Records from a data source:
============================================================

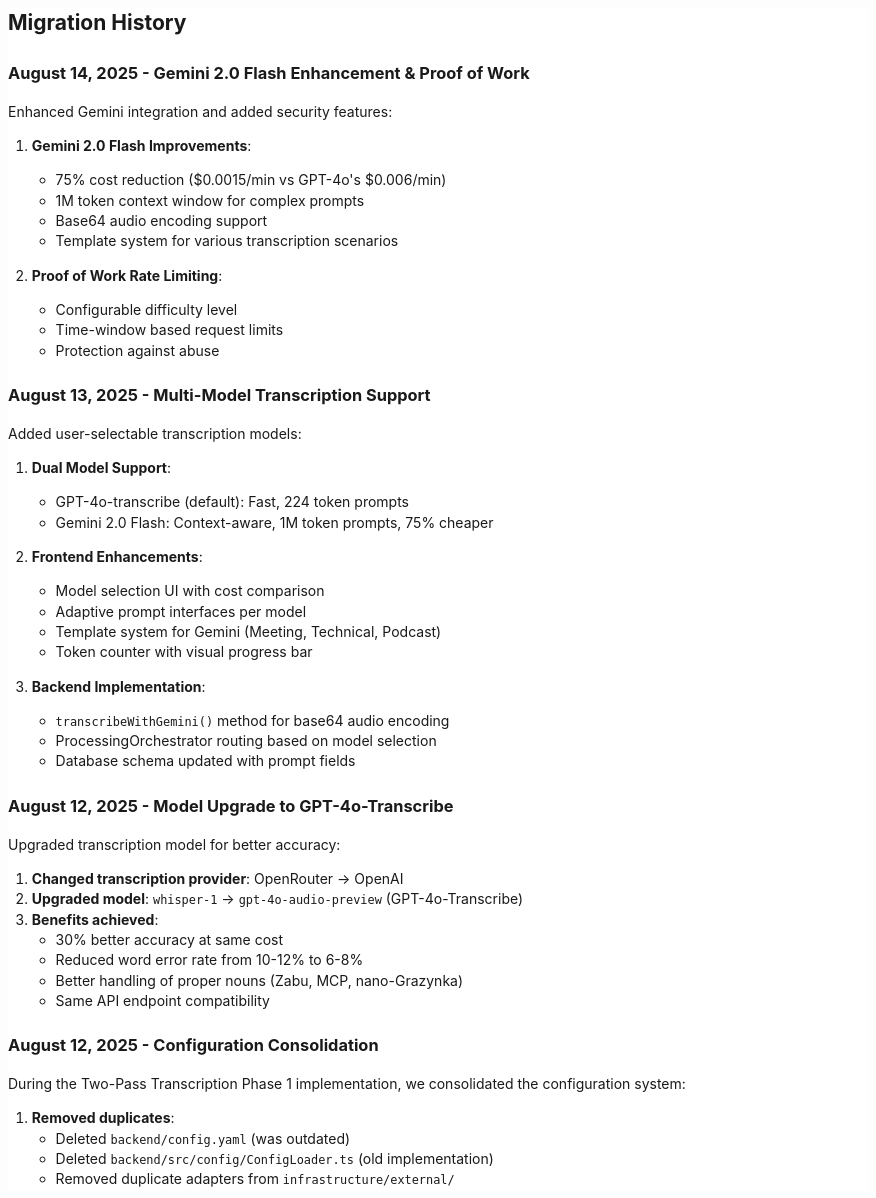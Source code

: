 ## Migration History

### August 14, 2025 - Gemini 2.0 Flash Enhancement & Proof of Work

Enhanced Gemini integration and added security features:

1. **Gemini 2.0 Flash Improvements**:
   - 75% cost reduction ($0.0015/min vs GPT-4o's $0.006/min)
   - 1M token context window for complex prompts
   - Base64 audio encoding support
   - Template system for various transcription scenarios

2. **Proof of Work Rate Limiting**:
   - Configurable difficulty level
   - Time-window based request limits
   - Protection against abuse

### August 13, 2025 - Multi-Model Transcription Support

Added user-selectable transcription models:

1. **Dual Model Support**:
   - GPT-4o-transcribe (default): Fast, 224 token prompts
   - Gemini 2.0 Flash: Context-aware, 1M token prompts, 75% cheaper
   
2. **Frontend Enhancements**:
   - Model selection UI with cost comparison
   - Adaptive prompt interfaces per model
   - Template system for Gemini (Meeting, Technical, Podcast)
   - Token counter with visual progress bar
   
3. **Backend Implementation**:
   - `transcribeWithGemini()` method for base64 audio encoding
   - ProcessingOrchestrator routing based on model selection
   - Database schema updated with prompt fields

### August 12, 2025 - Model Upgrade to GPT-4o-Transcribe

Upgraded transcription model for better accuracy:

1. **Changed transcription provider**: OpenRouter → OpenAI
2. **Upgraded model**: `whisper-1` → `gpt-4o-audio-preview` (GPT-4o-Transcribe)
3. **Benefits achieved**:
   - 30% better accuracy at same cost
   - Reduced word error rate from 10-12% to 6-8%
   - Better handling of proper nouns (Zabu, MCP, nano-Grazynka)
   - Same API endpoint compatibility

### August 12, 2025 - Configuration Consolidation

During the Two-Pass Transcription Phase 1 implementation, we consolidated the configuration system:

1. **Removed duplicates**:
   - Deleted `backend/config.yaml` (was outdated)
   - Deleted `backend/src/config/ConfigLoader.ts` (old implementation)
   - Removed duplicate adapters from `infrastructure/external/`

============================================================

WORK REQUIRED: For this exercise, print all of the entries exactly as they appear, but without pictures.

SOLUTION TO THIS TASK:
Source code

: ## Migration History

### August 14, 2025 - Gemini 2.0 Flash Enhancement & Proof of Work

Enhanced Gemini integration and added security features:

1. **Gemini 2.0 Flash Improvements**:
   - 75% cost reduction ($0.0015/min vs GPT-4o's $0.006/min)
   - 1M token context window for complex prompts
   - Base64 audio encoding support
   - Template system for various transcription scenarios

2. **Proof of Work Rate Limiting**:
   - Configurable difficulty level
   - Time-window based request limits
   - Protection against abuse

### August 13, 2025 - Multi-Model Transcription Support

Added user-selectable transcription models:

1. **Dual Model Support**:
   - GPT-4o-transcribe (default): Fast, 224 token prompts
   - Gemini 2.0 Flash: Context-aware, 1M token prompts, 75% cheaper
   
2. **Frontend Enhancements**:
   - Model selection UI with cost comparison
   - Adaptive prompt interfaces per model
   - Template system for Gemini (Meeting, Technical, Podcast)
   - Token counter with visual progress bar
   
3. **Backend Implementation**:
   - `transcribeWithGemini()` method for base64 audio encoding
   - ProcessingOrchestrator routing based on model selection
   - Database schema updated with prompt fields

### August 12, 2025 - Model Upgrade to GPT-4o-Transcribe

Upgraded transcription model for better accuracy:

1. **Changed transcription provider**: OpenRouter → OpenAI
2. **Upgraded model**: `whisper-1` → `gpt-4o-audio-preview` (GPT-4o-Transcribe)
3. **Benefits achieved**:
   - 30% better accuracy at same cost
   - Reduced word error rate from 10-12% to 6-8%
   - Better handling of proper nouns (Zabu, MCP, nano-Grazynka)
   - Same API endpoint compatibility

### August 12, 2025 - Configuration Consolidation

During the Two-Pass Transcription Phase 1 implementation, we consolidated the configuration system:

1. **Removed duplicates**:
   - Deleted `backend/config.yaml` (was outdated)
   - Deleted `backend/src/config/ConfigLoader.ts` (old implementation)
   - Removed duplicate adapters from `infrastructure/external/`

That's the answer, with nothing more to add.